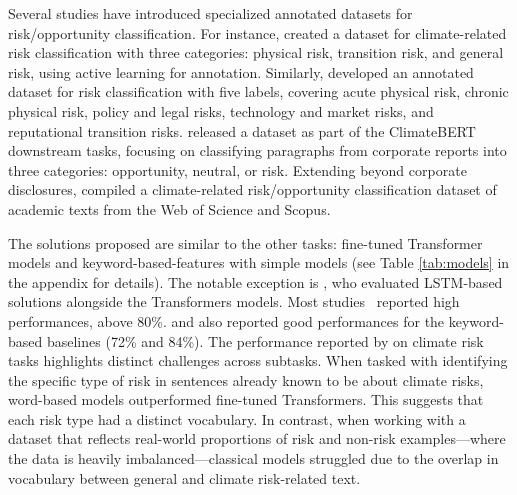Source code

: \datasets Several studies have introduced specialized annotated datasets for risk/opportunity classification. For instance, \citet{kolbel_ask_2021} created a dataset for climate-related risk classification with three categories: physical risk, transition risk, and general risk, using active learning for annotation. Similarly, \citet{Friederich_climate_risk_disclosure} developed an annotated dataset for risk classification with five labels, covering acute physical risk, chronic physical risk, policy and legal risks, technology and market risks, and reputational transition risks. \citet{bingler2023cheaptalkspecificitysentiment} released a dataset as part of the ClimateBERT downstream tasks, focusing on classifying paragraphs from corporate reports into three categories: opportunity, neutral, or risk. Extending beyond corporate disclosures, \citet{xiang_dare_2023} compiled a climate-related risk/opportunity classification dataset of academic texts from the Web of Science and Scopus.

\solutions The solutions proposed are similar to the other tasks: fine-tuned Transformer models \cite{hyewon_kang_analyzing_2022, kolbel_ask_2021, Friederich_climate_risk_disclosure, bingler2023cheaptalkspecificitysentiment, nicolas_webersinke_climatebert_2021, xiang_dare_2023} and keyword-based-features with simple models \cite{kolbel_ask_2021, Friederich_climate_risk_disclosure, bingler2023cheaptalkspecificitysentiment} (see Table \ref{tab:models} in the appendix for details). The notable exception is \citet{xiang_dare_2023}, who evaluated LSTM-based solutions alongside the Transformers models. Most studies~\cite{hyewon_kang_analyzing_2022, kolbel_ask_2021, bingler2023cheaptalkspecificitysentiment, nicolas_webersinke_climatebert_2021, xiang_dare_2023} reported high performances, above 80\%. \citet{kolbel_ask_2021} and \citet{bingler2023cheaptalkspecificitysentiment} also reported good performances for the keyword-based baselines (72\% and 84\%). The performance reported by \citet{Friederich_climate_risk_disclosure} on climate risk tasks highlights distinct challenges across subtasks. When tasked with identifying the specific type of risk in sentences already known to be about climate risks, word-based models outperformed fine-tuned Transformers. This suggests that each risk type had a distinct vocabulary. In contrast, when working with a dataset that reflects real-world proportions of risk and non-risk examples—where the data is heavily imbalanced—classical models struggled due to the overlap in vocabulary between general and climate risk-related text. 

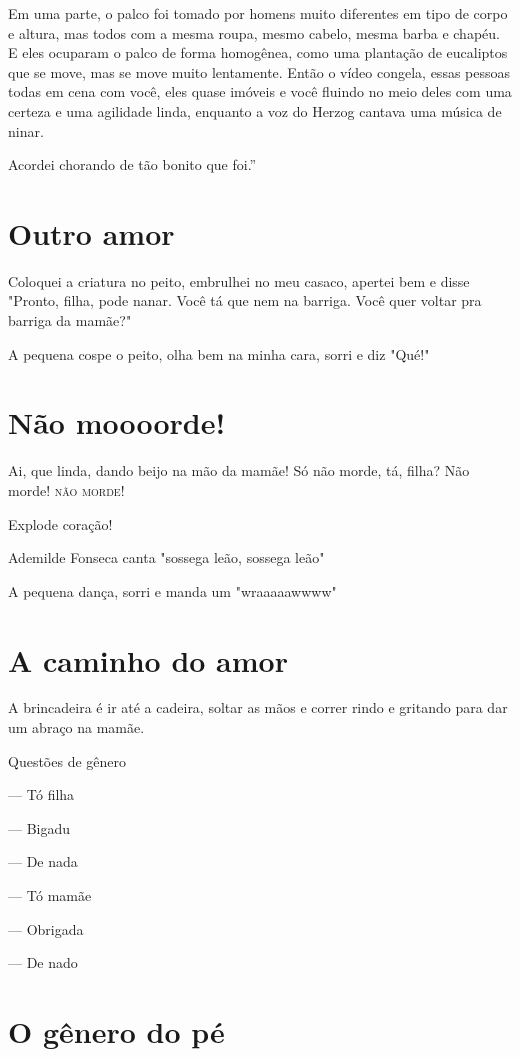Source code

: Em uma parte, o palco foi tomado por homens muito diferentes em tipo de
corpo e altura, mas todos com a mesma roupa, mesmo cabelo, mesma barba e
chapéu. E eles ocuparam o palco de forma homogênea, como uma plantação
de eucaliptos que se move, mas se move muito lentamente. Então o vídeo
congela, essas pessoas todas em cena com você, eles quase imóveis e você
fluindo no meio deles com uma certeza e uma agilidade linda, enquanto a
voz do Herzog cantava uma música de ninar.

Acordei chorando de tão bonito que foi.''

\chapter{Outro amor}

Coloquei a criatura no peito, embrulhei no meu casaco, apertei bem e
disse "Pronto, filha, pode nanar. Você tá que nem na barriga. Você quer
voltar pra barriga da mamãe?"

A pequena cospe o peito, olha bem na minha cara, sorri e diz "Qué!"

\chapter{Não moooorde!}

Ai, que linda, dando beijo na mão da mamãe! Só não morde, tá, filha? Não
morde! \textsc{não} \textsc{morde}!

Explode coração!

Ademilde Fonseca canta "sossega leão, sossega leão"

A pequena dança, sorri e manda um "wraaaaawwww"

\chapter{A caminho do amor}

A brincadeira é ir até a cadeira, soltar as mãos e correr rindo e
gritando para dar um abraço na mamãe.

Questões de gênero

— Tó filha

— Bigadu

— De nada

— Tó mamãe

— Obrigada

— De nado

\chapter{O gênero do pé}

....................

### [Instructions to follow]
Please repeat the listing precisely, excluding the pictures it contains.

### [Exercise output]
Source code

: \datasets Several studies have introduced specialized annotated datasets for risk/opportunity classification. For instance, \citet{kolbel_ask_2021} created a dataset for climate-related risk classification with three categories: physical risk, transition risk, and general risk, using active learning for annotation. Similarly, \citet{Friederich_climate_risk_disclosure} developed an annotated dataset for risk classification with five labels, covering acute physical risk, chronic physical risk, policy and legal risks, technology and market risks, and reputational transition risks. \citet{bingler2023cheaptalkspecificitysentiment} released a dataset as part of the ClimateBERT downstream tasks, focusing on classifying paragraphs from corporate reports into three categories: opportunity, neutral, or risk. Extending beyond corporate disclosures, \citet{xiang_dare_2023} compiled a climate-related risk/opportunity classification dataset of academic texts from the Web of Science and Scopus.

\solutions The solutions proposed are similar to the other tasks: fine-tuned Transformer models \cite{hyewon_kang_analyzing_2022, kolbel_ask_2021, Friederich_climate_risk_disclosure, bingler2023cheaptalkspecificitysentiment, nicolas_webersinke_climatebert_2021, xiang_dare_2023} and keyword-based-features with simple models \cite{kolbel_ask_2021, Friederich_climate_risk_disclosure, bingler2023cheaptalkspecificitysentiment} (see Table \ref{tab:models} in the appendix for details). The notable exception is \citet{xiang_dare_2023}, who evaluated LSTM-based solutions alongside the Transformers models. Most studies~\cite{hyewon_kang_analyzing_2022, kolbel_ask_2021, bingler2023cheaptalkspecificitysentiment, nicolas_webersinke_climatebert_2021, xiang_dare_2023} reported high performances, above 80\%. \citet{kolbel_ask_2021} and \citet{bingler2023cheaptalkspecificitysentiment} also reported good performances for the keyword-based baselines (72\% and 84\%). The performance reported by \citet{Friederich_climate_risk_disclosure} on climate risk tasks highlights distinct challenges across subtasks. When tasked with identifying the specific type of risk in sentences already known to be about climate risks, word-based models outperformed fine-tuned Transformers. This suggests that each risk type had a distinct vocabulary. In contrast, when working with a dataset that reflects real-world proportions of risk and non-risk examples—where the data is heavily imbalanced—classical models struggled due to the overlap in vocabulary between general and climate risk-related text. 

Source code

: Em uma parte, o palco foi tomado por homens muito diferentes em tipo de
corpo e altura, mas todos com a mesma roupa, mesmo cabelo, mesma barba e
chapéu. E eles ocuparam o palco de forma homogênea, como uma plantação
de eucaliptos que se move, mas se move muito lentamente. Então o vídeo
congela, essas pessoas todas em cena com você, eles quase imóveis e você
fluindo no meio deles com uma certeza e uma agilidade linda, enquanto a
voz do Herzog cantava uma música de ninar.

Acordei chorando de tão bonito que foi.''

\chapter{Outro amor}

Coloquei a criatura no peito, embrulhei no meu casaco, apertei bem e
disse "Pronto, filha, pode nanar. Você tá que nem na barriga. Você quer
voltar pra barriga da mamãe?"

A pequena cospe o peito, olha bem na minha cara, sorri e diz "Qué!"

\chapter{Não moooorde!}

Ai, que linda, dando beijo na mão da mamãe! Só não morde, tá, filha? Não
morde! \textsc{não} \textsc{morde}!

Explode coração!

Ademilde Fonseca canta "sossega leão, sossega leão"

A pequena dança, sorri e manda um "wraaaaawwww"

\chapter{A caminho do amor}

A brincadeira é ir até a cadeira, soltar as mãos e correr rindo e
gritando para dar um abraço na mamãe.

Questões de gênero

— Tó filha

— Bigadu

— De nada

— Tó mamãe

— Obrigada

— De nado

\chapter{O gênero do pé}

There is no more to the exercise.